◆ What the exercise asks ◆
Within the data that follows, set down exactly the lines from the one containing "code somewhere, writing" through the one containing "Quit all programs that you don’t need.", both ends included.
BEGIN Record excerpts
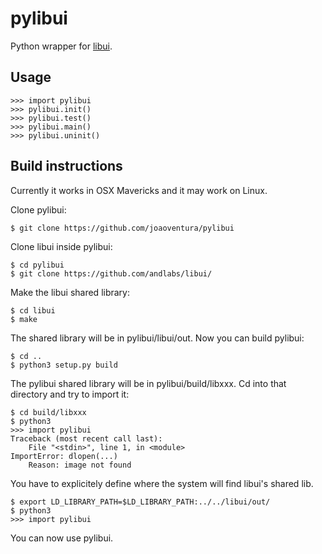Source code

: # pylibui

Python wrapper for [libui](https://github.com/andlabs/libui/).


## Usage

    >>> import pylibui
    >>> pylibui.init()
    >>> pylibui.test()
    >>> pylibui.main()
    >>> pylibui.uninit()


## Build instructions

Currently it works in OSX Mavericks and it may work on Linux.

Clone pylibui:

    $ git clone https://github.com/joaoventura/pylibui

Clone libui inside pylibui:

    $ cd pylibui
    $ git clone https://github.com/andlabs/libui/

Make the libui shared library:

    $ cd libui
    $ make

The shared library will be in pylibui/libui/out. Now you can build pylibui:

    $ cd ..
    $ python3 setup.py build

The pylibui shared library will be in pylibui/build/libxxx. Cd into that
directory and try to import it:

    $ cd build/libxxx
    $ python3
    >>> import pylibui
    Traceback (most recent call last):
        File "<stdin>", line 1, in <module>
    ImportError: dlopen(...)
        Reason: image not found

You have to explicitely define where the system will find libui's shared lib.

    $ export LD_LIBRARY_PATH=$LD_LIBRARY_PATH:../../libui/out/
    $ python3
    >>> import pylibui

You can now use pylibui.
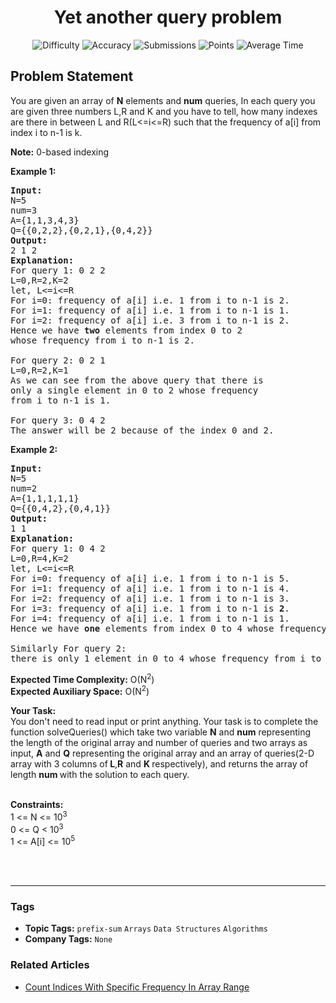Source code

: <h1 align="center">Yet another query problem</h1>

<p align="center">
  <img alt="Difficulty" title="Difficulty" src="https://custom-icon-badges.demolab.com/badge/Difficulty: Medium-1F222E?style=for-the-badge&logoColor=white&logo=fire"/>
  <img alt="Accuracy" title="Accuracy" src="https://custom-icon-badges.demolab.com/badge/Accuracy: 63.05%25-1F222E?style=for-the-badge&logoColor=white&logo=target"/>
  <img alt="Submissions" title="Submissions" src="https://custom-icon-badges.demolab.com/badge/Submissions: 18K+-1F222E?style=for-the-badge&logoColor=white&logo=repo"/>
  <img alt="Points" title="Points" src="https://custom-icon-badges.demolab.com/badge/Points: 4-1F222E?style=for-the-badge&logoColor=white&logo=award"/>
  <img alt="Average Time" title="Average Time" src="https://custom-icon-badges.demolab.com/badge/Average%20Time: N/A-1F222E?style=for-the-badge&logoColor=white&logo=clock"/>
</p>

## Problem Statement

You are given an array of <b>N</b> elements and <b>num</b> queries, In each query you are given three numbers L,R and K and you have to tell, how many indexes are there in between L and R(L<=i<=R) such that the frequency of a[i] from index i to n-1 is k.

<b>Note:</b> 0-based indexing

<b>Example 1:</b>

<pre><b>Input:</b>
N=5
num=3
A={1,1,3,4,3}
Q={{0,2,2},{0,2,1},{0,4,2}}
<b>Output:</b>
2 1 2
<b>Explanation:</b>
For query 1: 0 2 2
L=0,R=2,K=2
let, L<=i<=R
For i=0: frequency of a[i] i.e. 1 from i to n-1 is 2.
For i=1: frequency of a[i] i.e. 1 from i to n-1 is 1.
For i=2: frequency of a[i] i.e. 3 from i to n-1 is 2.
Hence we have <b>two</b> elements from index 0 to 2 
whose frequency from i to n-1 is 2.

For query 2: 0 2 1
L=0,R=2,K=1
As we can see from the above query that there is 
only a single element in 0 to 2 whose frequency 
from i to n-1 is 1.

For query 3: 0 4 2
The answer will be 2 because of the index 0 and 2.</pre>

<b>Example 2:</b>

<pre><b>Input:</b>
N=5
num=2
A={1,1,1,1,1}
Q={{0,4,2},{0,4,1}}
<b>Output:</b>
1 1 
<b>Explanation:</b> 
For query 1: 0 4 2 
L=0,R=4,K=2 
let, L<=i<=R 
For i=0: frequency of a[i] i.e. 1 from i to n-1 is 5. 
For i=1: frequency of a[i] i.e. 1 from i to n-1 is 4. 
For i=2: frequency of a[i] i.e. 1 from i to n-1 is 3.
For i=3: frequency of a[i] i.e. 1 from i to n-1 is <b>2</b>.
For i=4: frequency of a[i] i.e. 1 from i to n-1 is 1. 
Hence we have <b>one</b> elements from index 0 to 4 whose frequency from i to n-1 is 2. 

Similarly For query 2: 
there is only 1 element in 0 to 4 whose frequency from i to n-1 is 1.
</pre>

<b>Expected Time Complexity:</b> O(N<sup>2</sup>)<br>
<b>Expected Auxiliary Space:</b> O(N<sup>2</sup>)

<b>Your Task:</b><br>
You don't need to read input or print anything. Your task is to complete the function solveQueries() which take two variable <b>N</b> and <b>num</b> representing the length of the original array and number of queries and two arrays as input, <b>A</b> and <b>Q</b> representing the original array and an array of queries(2-D array with 3 columns of<b> L</b>,<b>R</b> and <b>K </b>respectively), and returns the array of length <b>num </b>with the solution to each query.<br>
 

<b>Constraints:</b><br>
1 <= N <= 10<sup>3</sup><br>
0 <= Q < 10<sup>3</sup><br>
1 <= A[i] <= 10<sup>5</sup>

<br>
<b> </b>


<hr>

### Tags
- **Topic Tags:** `prefix-sum` `Arrays` `Data Structures` `Algorithms`
- **Company Tags:** `None`

### Related Articles
- [Count Indices With Specific Frequency In Array Range](https://www.geeksforgeeks.org/count-indices-with-specific-frequency-in-array-range/)
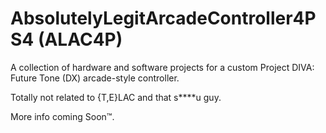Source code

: # AbsolutelyLegitArcadeController4PS4 (ALAC4P)

A collection of hardware and software projects for a custom Project DIVA: Future Tone (DX) arcade-style controller.

Totally not related to {T,E}LAC and that s****u guy.

More info coming Soon&#8482;.
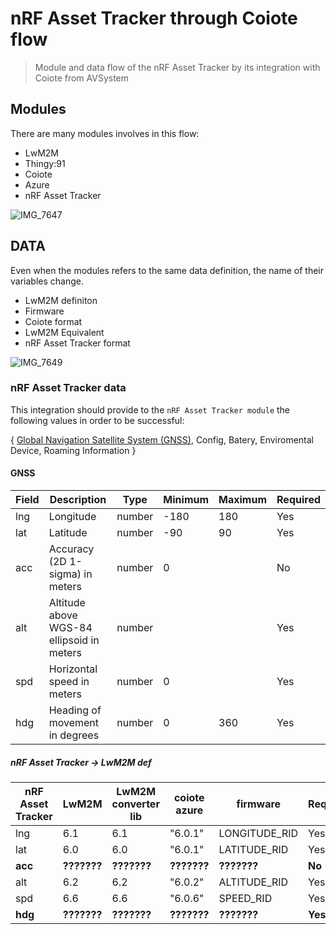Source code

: # nRF Asset Tracker through Coiote flow

> Module and data flow of the nRF Asset Tracker by its integration with Coiote from AVSystem 


## Modules

There are many modules involves in this flow:

- LwM2M
- Thingy:91
- Coiote
- Azure
- nRF Asset Tracker

![IMG_7647](https://user-images.githubusercontent.com/8351865/219425836-2cc4e559-277a-4578-b148-0e164b27996d.jpg)

## DATA

Even when the modules refers to the same data definition, the name of their variables change.

- LwM2M definiton
- Firmware 
- Coiote format
- LwM2M Equivalent
- nRF Asset Tracker format


![IMG_7649](https://user-images.githubusercontent.com/8351865/219426657-b7d5a18e-c64c-471b-8b2e-0000259486b4.jpg)


### nRF Asset Tracker data
This integration should provide to the `nRF Asset Tracker module` the following values in order to be successful:

{
   [Global Navigation Satellite System (GNSS)](https://github.com/MLopezJ/nRF-Asset-Tracker-through-Coiote-flow/edit/saga/README.md#gnss),
   Config,
   Batery,
   Enviromental
   Device,
   Roaming Information
}

#### GNSS

| Field | Description | Type | Minimum | Maximum | Required |
|-------|-------------|------|---------|---------|----------|
| lng   | Longitude   | number | -180    | 180     | Yes      |
| lat   | Latitude    | number | -90     | 90      | Yes      |
| acc   | Accuracy (2D 1-sigma) in meters | number | 0    |         | No       |
| alt   | Altitude above WGS-84 ellipsoid in meters | number |         |         | Yes      |
| spd   | Horizontal speed in meters | number | 0    |         | Yes      |
| hdg   | Heading of movement in degrees | number | 0    | 360     | Yes      |

##### nRF Asset Tracker -> LwM2M def


| nRF Asset Tracker | LwM2M | LwM2M converter lib | coiote azure | firmware | Required |
|-------|-------------|------|---------|---------|----------|
| lng   | 6.1   | 6.1  | "6.0.1"    | LONGITUDE_RID     | Yes      |
| lat   | 6.0    | 6.0 | "6.0.1"     | LATITUDE_RID      | Yes      |
| **acc**   | **???????** | **???????** | **???????**    |   **???????**     | **No**       |
| alt   |  6.2 | 6.2 |   "6.0.2"    |    ALTITUDE_RID     | Yes      |
| spd   | 6.6 | 6.6 | "6.0.6"    |     SPEED_RID    | Yes      |
| **hdg**   | **???????** | **???????** | **???????**   | **???????**     | **Yes**      |

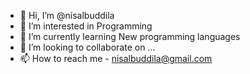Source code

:- 👋 Hi, I’m @nisalbuddila
- 👀 I’m interested in Programming
- 🌱 I’m currently learning New programming languages
- 💞️ I’m looking to collaborate on ...
- 📫 How to reach me - nisalbuddila@gmail.com

<!---
nisalbuddila/nisalbuddila is a ✨ special ✨ repository because its `README.md` (this file) appears on your GitHub profile.
You can click the Preview link to take a look at your changes.
--->

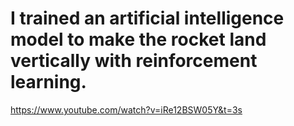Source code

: # I trained an artificial intelligence model to make the rocket land vertically with reinforcement learning.

https://www.youtube.com/watch?v=iRe12BSW05Y&t=3s
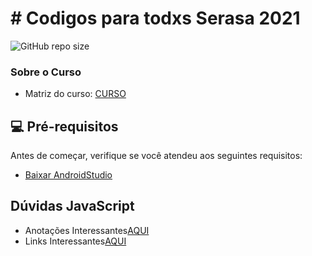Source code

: # # Codigos para todxs Serasa 2021
<!---Esses são exemplos. Veja https://shields.io para outras pessoas ou para personalizar este conjunto de escudos. Você pode querer incluir dependências, status do projeto e informações de licença aqui--->

![GitHub repo size](https://img.shields.io/github/repo-size/botaoap/Alngular_Proway_Botao_2021)

### Sobre o Curso
- Matriz do curso: [CURSO](ementa.md)

## 💻 Pré-requisitos

Antes de começar, verifique se você atendeu aos seguintes requisitos:
<!---Estes são apenas requisitos de exemplo. Adicionar, duplicar ou remover conforme necessário--->
* [Baixar AndroidStudio](https://developer.android.com/studio)

## Dúvidas JavaScript
- Anotações Interessantes[AQUI](anotacoes.md)
- Links Interessantes[AQUI](links.md)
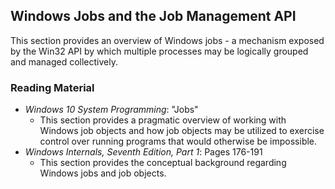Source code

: ## Windows Jobs and the Job Management API

This section provides an overview of Windows jobs - a mechanism exposed by the Win32 API by which multiple processes may be logically grouped and managed collectively.

### Reading Material

- _Windows 10 System Programming_: "Jobs"
    - This section provides a pragmatic overview of working with Windows job objects and how job objects may be utilized to exercise control over running programs that would otherwise be impossible.
- _Windows Internals, Seventh Edition, Part 1_: Pages 176-191
    - This section provides the conceptual background regarding Windows jobs and job objects.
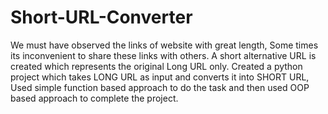 # Short-URL-Converter
We must have observed the links of website with great length, Some times its inconvenient to share these links with others.
A short alternative URL is created which represents   the original Long URL only.
Created a python project which takes LONG URL as input and converts it into SHORT URL, Used simple 
function based approach to do the task and then used OOP based approach to complete the project.
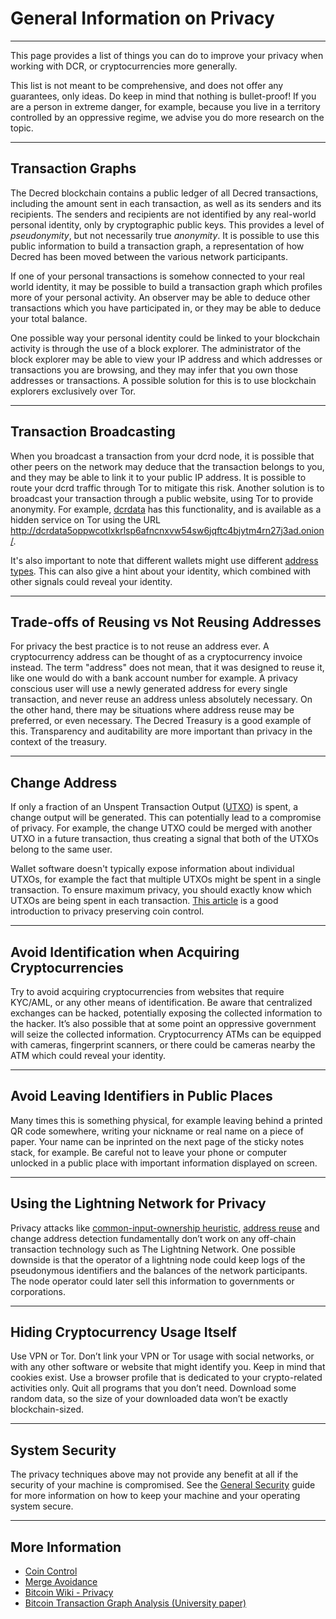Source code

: # General Information on Privacy

---

This page provides a list of things you can do to improve your privacy when
working with DCR, or cryptocurrencies more generally.

This list is not meant to be comprehensive, and does not offer any guarantees,
only ideas.
Do keep in mind that nothing is bullet-proof!
If you are a person in extreme danger, for example, because you live in a
territory controlled by an oppressive regime, we advise you do more research on
the topic.

---

## Transaction Graphs

The Decred blockchain contains a public ledger of all Decred transactions,
including the amount sent in each transaction, as well as its senders and its
recipients.
The senders and recipients are not identified by any real-world personal
identity, only by cryptographic public keys.
This provides a level of *pseudonymity*, but not necessarily true *anonymity*.
It is possible to use this public information to build a transaction graph, a
representation of how Decred has been moved between the various network
participants.

If one of your personal transactions is somehow connected to your real world
identity, it may be possible to build a transaction graph which profiles more of
your personal activity.
An observer may be able to deduce other transactions which you have participated
in, or they may be able to deduce your total balance.

One possible way your personal identity could be linked to your blockchain
activity is through the use of a block explorer.
The administrator of the block explorer may be able to view your IP address and
which addresses or transactions you are browsing, and they may infer that you
own those addresses or transactions.
A possible solution for this is to use blockchain explorers exclusively over
Tor.

---

## Transaction Broadcasting

When you broadcast a transaction from your dcrd node, it is possible that other
peers on the network may deduce that the transaction belongs to you, and they
may be able to link it to your public IP address.
It is possible to route your dcrd traffic through Tor to mitigate this risk.
Another solution is to broadcast your transaction through a public website,
using Tor to provide anonymity.
For example, [dcrdata](https://github.com/decred/dcrdata) has this
functionality, and is available as a hidden service on Tor using the URL
<http://dcrdata5oppwcotlxkrlsp6afncnxvw54sw6jqftc4bjytm4rn27j3ad.onion/>.

It's also important to note that different wallets might use different [address
types](https://devdocs.decred.org/developer-guides/addresses/).
This can also give a hint about your identity, which combined with other signals
could reveal your identity.

---

## Trade-offs of Reusing vs Not Reusing Addresses

For privacy the best practice is to not reuse an address ever.
A cryptocurrency address can be thought of as a cryptocurrency invoice instead.
The term "address" does not mean, that it was designed to reuse it, like one
would do with a bank account number for example.
A privacy conscious user will use a newly generated address for every single
transaction, and never reuse an address unless absolutely necessary.
On the other hand, there may be situations where address reuse may be preferred,
or even necessary.
The Decred Treasury is a good example of this.
Transparency and auditability are more important than privacy in the context of
the treasury.

---

## Change Address

If only a fraction of an Unspent Transaction Output
([UTXO](../glossary.md#utxo)) is spent, a change output will be generated.
This can potentially lead to a compromise of privacy.
For example, the change UTXO could be merged with another UTXO in a future
transaction, thus creating a signal that both of the UTXOs belong to the same
user.

Wallet software doesn't typically expose information about individual UTXOs, for
example the fact that multiple UTXOs might be spent in a single transaction.
To ensure maximum privacy, you should exactly know which UTXOs are being spent
in each transaction.
[This article](https://medium.com/@nopara73/coin-control-is-must-learn-if-you-care-about-your-privacy-in-bitcoin-33b9a5f224a2)
is a good introduction to privacy preserving coin control.

---

## Avoid Identification when Acquiring Cryptocurrencies

Try to avoid acquiring cryptocurrencies from websites that require KYC/AML, or
any other means of identification.
Be aware that centralized exchanges can be hacked, potentially exposing the
collected information to the hacker.
It’s also possible that at some point an oppressive government will seize the
collected information.
Cryptocurrency ATMs can be equipped with cameras, fingerprint scanners, or there
could be cameras nearby the ATM which could reveal your identity.

---

## Avoid Leaving Identifiers in Public Places

Many times this is something physical, for example leaving behind a printed QR
code somewhere, writing your nickname or real name on a piece of paper.
Your name can be inprinted on the next page of the sticky notes stack, for
example.
Be careful not to leave your phone or computer unlocked in a public place with
important information displayed on screen.

---

## Using the Lightning Network for Privacy

Privacy attacks like [common-input-ownership
heuristic](https://en.bitcoin.it/wiki/Privacy#Common-input-ownership_heuristic),
[address reuse](https://en.bitcoin.it/wiki/Privacy#Address_reuse) and change
address detection fundamentally don’t work on any off-chain transaction
technology such as The Lightning Network.
One possible downside is that the operator of a lightning node could keep logs
of the pseudonymous identifiers and the balances of the network participants.
The node operator could later sell this information to governments or corporations.

---

## Hiding Cryptocurrency Usage Itself

Use VPN or Tor.
Don’t link your VPN or Tor usage with social networks, or with any other
software or website that might identify you.
Keep in mind that cookies exist.
Use a browser profile that is dedicated to your crypto-related activities only.
Quit all programs that you don’t need.
Download some random data, so the size of your downloaded data won’t be exactly
blockchain-sized.

---

## System Security

The privacy techniques above may not provide any benefit at all if the security
of your machine is compromised.
See the [General Security](../advanced/general-security.md) guide for more
information on how to keep your machine and your operating system secure.

---

## More Information

- [Coin Control](https://medium.com/@nopara73/coin-control-is-must-learn-if-you-care-about-your-privacy-in-bitcoin-33b9a5f224a2)  
- [Merge Avoidance](https://medium.com/@octskyward/merge-avoidance-7f95a386692f)  
- [Bitcoin Wiki - Privacy](https://en.bitcoin.it/wiki/Privacy#Bad_privacy_example_-_Exchange_front_running)  
- [Bitcoin Transaction Graph Analysis (University paper)](https://arxiv.org/abs/1502.01657)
END Record excerpts
◆ Task output ◆
code somewhere, writing your nickname or real name on a piece of paper.
Your name can be inprinted on the next page of the sticky notes stack, for
example.
Be careful not to leave your phone or computer unlocked in a public place with
important information displayed on screen.

---

## Using the Lightning Network for Privacy

Privacy attacks like [common-input-ownership
heuristic](https://en.bitcoin.it/wiki/Privacy#Common-input-ownership_heuristic),
[address reuse](https://en.bitcoin.it/wiki/Privacy#Address_reuse) and change
address detection fundamentally don’t work on any off-chain transaction
technology such as The Lightning Network.
One possible downside is that the operator of a lightning node could keep logs
of the pseudonymous identifiers and the balances of the network participants.
The node operator could later sell this information to governments or corporations.

---

## Hiding Cryptocurrency Usage Itself

Use VPN or Tor.
Don’t link your VPN or Tor usage with social networks, or with any other
software or website that might identify you.
Keep in mind that cookies exist.
Use a browser profile that is dedicated to your crypto-related activities only.
Quit all programs that you don’t need.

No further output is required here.